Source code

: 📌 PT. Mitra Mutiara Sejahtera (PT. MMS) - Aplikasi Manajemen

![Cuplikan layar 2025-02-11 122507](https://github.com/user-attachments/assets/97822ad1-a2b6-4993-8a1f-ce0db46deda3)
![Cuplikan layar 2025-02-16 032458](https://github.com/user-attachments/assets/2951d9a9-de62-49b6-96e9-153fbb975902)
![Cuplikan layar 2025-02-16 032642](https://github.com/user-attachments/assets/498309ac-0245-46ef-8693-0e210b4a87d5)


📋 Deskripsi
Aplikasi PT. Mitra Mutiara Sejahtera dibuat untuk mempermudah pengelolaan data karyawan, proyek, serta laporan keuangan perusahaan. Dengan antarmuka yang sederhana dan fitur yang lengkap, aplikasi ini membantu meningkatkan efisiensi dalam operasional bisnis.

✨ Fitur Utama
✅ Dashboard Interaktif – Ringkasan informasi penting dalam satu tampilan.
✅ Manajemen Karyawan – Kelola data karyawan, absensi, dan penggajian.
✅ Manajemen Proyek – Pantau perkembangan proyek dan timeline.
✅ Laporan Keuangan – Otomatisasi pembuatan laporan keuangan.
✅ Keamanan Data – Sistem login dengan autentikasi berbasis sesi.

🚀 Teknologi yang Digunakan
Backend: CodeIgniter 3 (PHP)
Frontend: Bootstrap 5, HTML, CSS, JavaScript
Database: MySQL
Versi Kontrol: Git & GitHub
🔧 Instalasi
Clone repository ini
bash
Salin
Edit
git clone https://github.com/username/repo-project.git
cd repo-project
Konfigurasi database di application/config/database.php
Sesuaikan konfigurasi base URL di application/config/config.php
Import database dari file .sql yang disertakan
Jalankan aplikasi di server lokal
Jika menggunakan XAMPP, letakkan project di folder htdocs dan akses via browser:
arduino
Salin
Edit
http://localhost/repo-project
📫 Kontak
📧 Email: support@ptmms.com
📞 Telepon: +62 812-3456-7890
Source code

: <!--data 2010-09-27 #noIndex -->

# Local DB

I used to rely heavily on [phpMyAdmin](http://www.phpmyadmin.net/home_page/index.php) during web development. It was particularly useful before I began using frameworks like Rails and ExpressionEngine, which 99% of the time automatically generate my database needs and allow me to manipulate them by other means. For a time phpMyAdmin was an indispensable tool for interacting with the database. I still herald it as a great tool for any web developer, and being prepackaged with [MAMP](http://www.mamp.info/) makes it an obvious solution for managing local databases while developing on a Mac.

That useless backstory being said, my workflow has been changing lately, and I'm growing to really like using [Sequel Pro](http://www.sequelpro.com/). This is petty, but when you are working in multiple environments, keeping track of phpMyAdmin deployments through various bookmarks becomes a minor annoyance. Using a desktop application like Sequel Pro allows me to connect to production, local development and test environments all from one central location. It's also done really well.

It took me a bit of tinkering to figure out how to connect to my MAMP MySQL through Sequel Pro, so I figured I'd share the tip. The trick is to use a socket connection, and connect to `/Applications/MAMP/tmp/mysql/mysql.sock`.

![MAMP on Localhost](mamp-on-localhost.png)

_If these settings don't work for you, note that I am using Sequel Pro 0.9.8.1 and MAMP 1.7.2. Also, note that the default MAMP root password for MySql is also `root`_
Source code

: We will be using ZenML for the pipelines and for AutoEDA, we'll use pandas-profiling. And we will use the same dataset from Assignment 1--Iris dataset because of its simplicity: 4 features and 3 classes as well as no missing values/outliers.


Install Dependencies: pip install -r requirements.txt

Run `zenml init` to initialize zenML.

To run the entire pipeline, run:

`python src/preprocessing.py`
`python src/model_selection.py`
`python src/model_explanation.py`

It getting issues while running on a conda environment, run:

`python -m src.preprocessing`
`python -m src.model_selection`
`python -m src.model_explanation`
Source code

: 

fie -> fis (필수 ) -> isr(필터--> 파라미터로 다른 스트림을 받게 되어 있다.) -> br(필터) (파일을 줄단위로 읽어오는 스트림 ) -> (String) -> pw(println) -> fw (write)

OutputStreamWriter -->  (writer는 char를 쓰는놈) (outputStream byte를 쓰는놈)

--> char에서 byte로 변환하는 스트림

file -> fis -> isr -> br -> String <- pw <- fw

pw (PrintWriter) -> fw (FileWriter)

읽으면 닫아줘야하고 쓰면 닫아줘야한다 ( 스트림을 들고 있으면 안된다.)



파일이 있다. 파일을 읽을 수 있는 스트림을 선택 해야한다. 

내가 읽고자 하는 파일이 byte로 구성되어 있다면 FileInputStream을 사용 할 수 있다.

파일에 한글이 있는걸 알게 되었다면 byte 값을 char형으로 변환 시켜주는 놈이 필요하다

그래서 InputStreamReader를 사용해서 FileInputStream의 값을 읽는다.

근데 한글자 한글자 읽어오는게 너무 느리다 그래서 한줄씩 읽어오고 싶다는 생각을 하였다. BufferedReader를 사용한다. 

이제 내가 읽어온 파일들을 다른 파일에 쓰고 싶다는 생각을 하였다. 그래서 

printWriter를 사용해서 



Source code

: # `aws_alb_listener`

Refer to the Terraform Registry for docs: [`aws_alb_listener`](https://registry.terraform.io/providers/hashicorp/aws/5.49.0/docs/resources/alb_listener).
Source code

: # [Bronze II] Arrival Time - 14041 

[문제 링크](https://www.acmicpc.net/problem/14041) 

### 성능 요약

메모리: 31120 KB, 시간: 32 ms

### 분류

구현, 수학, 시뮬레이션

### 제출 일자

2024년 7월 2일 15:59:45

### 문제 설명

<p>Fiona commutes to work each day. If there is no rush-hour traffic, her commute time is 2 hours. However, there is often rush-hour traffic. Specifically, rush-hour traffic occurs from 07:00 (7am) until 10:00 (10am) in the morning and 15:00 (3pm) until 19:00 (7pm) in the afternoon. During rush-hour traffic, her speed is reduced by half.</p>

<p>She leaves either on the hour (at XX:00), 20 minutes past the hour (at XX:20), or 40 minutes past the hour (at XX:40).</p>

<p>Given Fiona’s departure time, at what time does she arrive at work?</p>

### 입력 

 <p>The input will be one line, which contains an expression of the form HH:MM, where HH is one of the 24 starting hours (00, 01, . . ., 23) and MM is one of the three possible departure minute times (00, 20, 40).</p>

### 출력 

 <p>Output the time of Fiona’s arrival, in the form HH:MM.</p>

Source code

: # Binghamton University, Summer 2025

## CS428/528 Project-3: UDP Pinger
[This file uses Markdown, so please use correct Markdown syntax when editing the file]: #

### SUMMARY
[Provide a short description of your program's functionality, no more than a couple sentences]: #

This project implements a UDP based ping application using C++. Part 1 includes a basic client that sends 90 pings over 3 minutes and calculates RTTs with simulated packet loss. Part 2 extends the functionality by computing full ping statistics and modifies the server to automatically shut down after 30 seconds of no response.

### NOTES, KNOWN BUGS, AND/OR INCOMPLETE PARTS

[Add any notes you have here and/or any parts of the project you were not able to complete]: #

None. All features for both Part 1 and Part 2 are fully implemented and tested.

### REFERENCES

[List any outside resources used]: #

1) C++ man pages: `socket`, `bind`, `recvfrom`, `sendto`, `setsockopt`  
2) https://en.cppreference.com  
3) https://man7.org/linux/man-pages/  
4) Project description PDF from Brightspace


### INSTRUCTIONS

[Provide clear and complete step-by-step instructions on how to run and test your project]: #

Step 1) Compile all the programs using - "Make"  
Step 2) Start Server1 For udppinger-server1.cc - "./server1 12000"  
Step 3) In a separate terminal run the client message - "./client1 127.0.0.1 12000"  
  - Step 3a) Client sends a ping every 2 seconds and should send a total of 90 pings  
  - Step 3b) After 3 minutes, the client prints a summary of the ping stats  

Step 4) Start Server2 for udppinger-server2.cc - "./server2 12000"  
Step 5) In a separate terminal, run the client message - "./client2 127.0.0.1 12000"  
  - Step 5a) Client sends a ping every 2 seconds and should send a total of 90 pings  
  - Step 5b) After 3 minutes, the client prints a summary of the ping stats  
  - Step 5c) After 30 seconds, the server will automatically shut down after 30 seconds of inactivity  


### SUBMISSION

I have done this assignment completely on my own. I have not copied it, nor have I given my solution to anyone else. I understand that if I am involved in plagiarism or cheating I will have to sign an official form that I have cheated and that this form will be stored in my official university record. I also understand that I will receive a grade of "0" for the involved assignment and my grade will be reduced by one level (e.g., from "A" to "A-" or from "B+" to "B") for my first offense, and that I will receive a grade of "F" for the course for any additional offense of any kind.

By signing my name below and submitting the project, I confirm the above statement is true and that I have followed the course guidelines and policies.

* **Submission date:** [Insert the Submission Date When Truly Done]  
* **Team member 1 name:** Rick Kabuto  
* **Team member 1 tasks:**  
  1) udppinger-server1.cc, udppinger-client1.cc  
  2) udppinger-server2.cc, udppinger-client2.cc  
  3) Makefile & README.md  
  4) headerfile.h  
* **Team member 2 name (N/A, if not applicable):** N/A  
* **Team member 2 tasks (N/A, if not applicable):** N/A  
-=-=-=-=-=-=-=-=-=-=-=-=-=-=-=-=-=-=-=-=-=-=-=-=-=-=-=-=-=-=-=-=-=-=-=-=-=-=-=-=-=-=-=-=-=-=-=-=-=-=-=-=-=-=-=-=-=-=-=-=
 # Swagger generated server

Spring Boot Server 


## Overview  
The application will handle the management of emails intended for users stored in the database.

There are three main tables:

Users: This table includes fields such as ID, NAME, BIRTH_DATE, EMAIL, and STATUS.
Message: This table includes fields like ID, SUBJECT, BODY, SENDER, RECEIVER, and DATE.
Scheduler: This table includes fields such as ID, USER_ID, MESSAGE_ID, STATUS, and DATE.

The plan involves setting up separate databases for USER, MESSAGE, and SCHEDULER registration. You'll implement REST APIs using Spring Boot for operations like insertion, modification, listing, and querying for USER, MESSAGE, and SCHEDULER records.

> TO DO:
The required answer is the run of lines above, starting at the line with "name:** Rick Kabuto" and ending at the line with "name (N/A, if not applicable):** N/A", reproduced exactly with both ends.

> YOUR SOLUTION:
* **Team member 1 name:** Rick Kabuto  
* **Team member 1 tasks:**  
  1) udppinger-server1.cc, udppinger-client1.cc  
  2) udppinger-server2.cc, udppinger-client2.cc  
  3) Makefile & README.md  
  4) headerfile.h  
* **Team member 2 name (N/A, if not applicable):** N/A  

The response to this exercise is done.